* **PROMPT**: The entire listing, reproduced exactly and stripped of images, is the expected output.

* **PROVIDED RECORDS**:
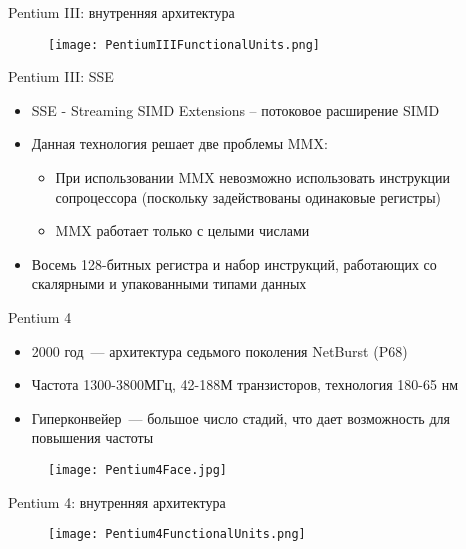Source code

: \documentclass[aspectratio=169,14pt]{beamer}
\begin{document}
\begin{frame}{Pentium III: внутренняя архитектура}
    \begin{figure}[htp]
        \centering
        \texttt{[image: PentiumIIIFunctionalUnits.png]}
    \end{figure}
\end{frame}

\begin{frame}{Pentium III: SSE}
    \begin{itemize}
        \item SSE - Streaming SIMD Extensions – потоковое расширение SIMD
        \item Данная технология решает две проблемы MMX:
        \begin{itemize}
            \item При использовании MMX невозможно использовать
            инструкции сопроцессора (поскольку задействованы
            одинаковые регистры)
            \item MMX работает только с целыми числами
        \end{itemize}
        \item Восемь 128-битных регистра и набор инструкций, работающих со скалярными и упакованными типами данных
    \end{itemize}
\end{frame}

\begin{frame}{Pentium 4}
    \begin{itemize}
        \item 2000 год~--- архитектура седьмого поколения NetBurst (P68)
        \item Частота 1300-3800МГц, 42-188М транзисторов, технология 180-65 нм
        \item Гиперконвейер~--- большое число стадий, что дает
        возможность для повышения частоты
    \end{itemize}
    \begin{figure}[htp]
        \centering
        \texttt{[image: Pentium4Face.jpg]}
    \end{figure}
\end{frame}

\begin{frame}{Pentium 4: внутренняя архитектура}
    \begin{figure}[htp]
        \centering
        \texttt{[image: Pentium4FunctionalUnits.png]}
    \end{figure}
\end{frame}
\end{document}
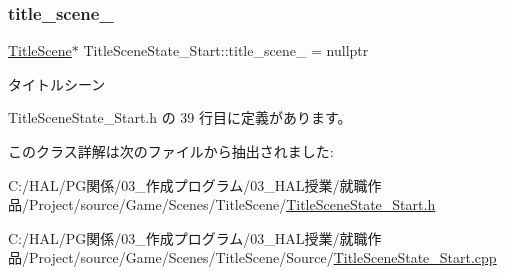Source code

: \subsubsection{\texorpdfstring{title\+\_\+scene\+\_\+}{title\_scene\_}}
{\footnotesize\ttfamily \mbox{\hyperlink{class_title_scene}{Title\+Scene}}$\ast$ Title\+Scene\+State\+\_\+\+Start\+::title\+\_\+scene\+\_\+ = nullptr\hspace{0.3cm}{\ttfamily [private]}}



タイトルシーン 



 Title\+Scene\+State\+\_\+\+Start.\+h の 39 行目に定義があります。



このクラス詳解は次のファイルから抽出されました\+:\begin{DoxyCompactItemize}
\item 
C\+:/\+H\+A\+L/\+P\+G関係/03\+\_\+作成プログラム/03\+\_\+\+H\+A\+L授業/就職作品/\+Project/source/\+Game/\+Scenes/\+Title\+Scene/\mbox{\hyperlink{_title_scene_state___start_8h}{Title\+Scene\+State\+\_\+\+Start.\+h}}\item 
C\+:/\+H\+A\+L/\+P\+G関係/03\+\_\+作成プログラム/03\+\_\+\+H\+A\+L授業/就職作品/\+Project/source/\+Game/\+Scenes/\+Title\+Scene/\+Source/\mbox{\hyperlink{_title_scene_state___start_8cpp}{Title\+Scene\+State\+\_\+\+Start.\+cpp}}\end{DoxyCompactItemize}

* **YOUR SOLUTION**:
Source code

: \documentclass[aspectratio=169,14pt]{beamer}
\begin{document}
\begin{frame}{Pentium III: внутренняя архитектура}
    \begin{figure}[htp]
        \centering
        \texttt{[image: PentiumIIIFunctionalUnits.png]}
    \end{figure}
\end{frame}

\begin{frame}{Pentium III: SSE}
    \begin{itemize}
        \item SSE - Streaming SIMD Extensions – потоковое расширение SIMD
        \item Данная технология решает две проблемы MMX:
        \begin{itemize}
            \item При использовании MMX невозможно использовать
            инструкции сопроцессора (поскольку задействованы
            одинаковые регистры)
            \item MMX работает только с целыми числами
        \end{itemize}
        \item Восемь 128-битных регистра и набор инструкций, работающих со скалярными и упакованными типами данных
    \end{itemize}
\end{frame}

\begin{frame}{Pentium 4}
    \begin{itemize}
        \item 2000 год~--- архитектура седьмого поколения NetBurst (P68)
        \item Частота 1300-3800МГц, 42-188М транзисторов, технология 180-65 нм
        \item Гиперконвейер~--- большое число стадий, что дает
        возможность для повышения частоты
    \end{itemize}
    \begin{figure}[htp]
        \centering
        \texttt{[image: Pentium4Face.jpg]}
    \end{figure}
\end{frame}

\begin{frame}{Pentium 4: внутренняя архитектура}
    \begin{figure}[htp]
        \centering
        \texttt{[image: Pentium4FunctionalUnits.png]}
    \end{figure}
\end{frame}
\end{document}
Source code

: \subsubsection{\texorpdfstring{title\+\_\+scene\+\_\+}{title\_scene\_}}
{\footnotesize\ttfamily \mbox{\hyperlink{class_title_scene}{Title\+Scene}}$\ast$ Title\+Scene\+State\+\_\+\+Start\+::title\+\_\+scene\+\_\+ = nullptr\hspace{0.3cm}{\ttfamily [private]}}



タイトルシーン 



 Title\+Scene\+State\+\_\+\+Start.\+h の 39 行目に定義があります。



このクラス詳解は次のファイルから抽出されました\+:\begin{DoxyCompactItemize}
\item 
C\+:/\+H\+A\+L/\+P\+G関係/03\+\_\+作成プログラム/03\+\_\+\+H\+A\+L授業/就職作品/\+Project/source/\+Game/\+Scenes/\+Title\+Scene/\mbox{\hyperlink{_title_scene_state___start_8h}{Title\+Scene\+State\+\_\+\+Start.\+h}}\item 
C\+:/\+H\+A\+L/\+P\+G関係/03\+\_\+作成プログラム/03\+\_\+\+H\+A\+L授業/就職作品/\+Project/source/\+Game/\+Scenes/\+Title\+Scene/\+Source/\mbox{\hyperlink{_title_scene_state___start_8cpp}{Title\+Scene\+State\+\_\+\+Start.\+cpp}}\end{DoxyCompactItemize}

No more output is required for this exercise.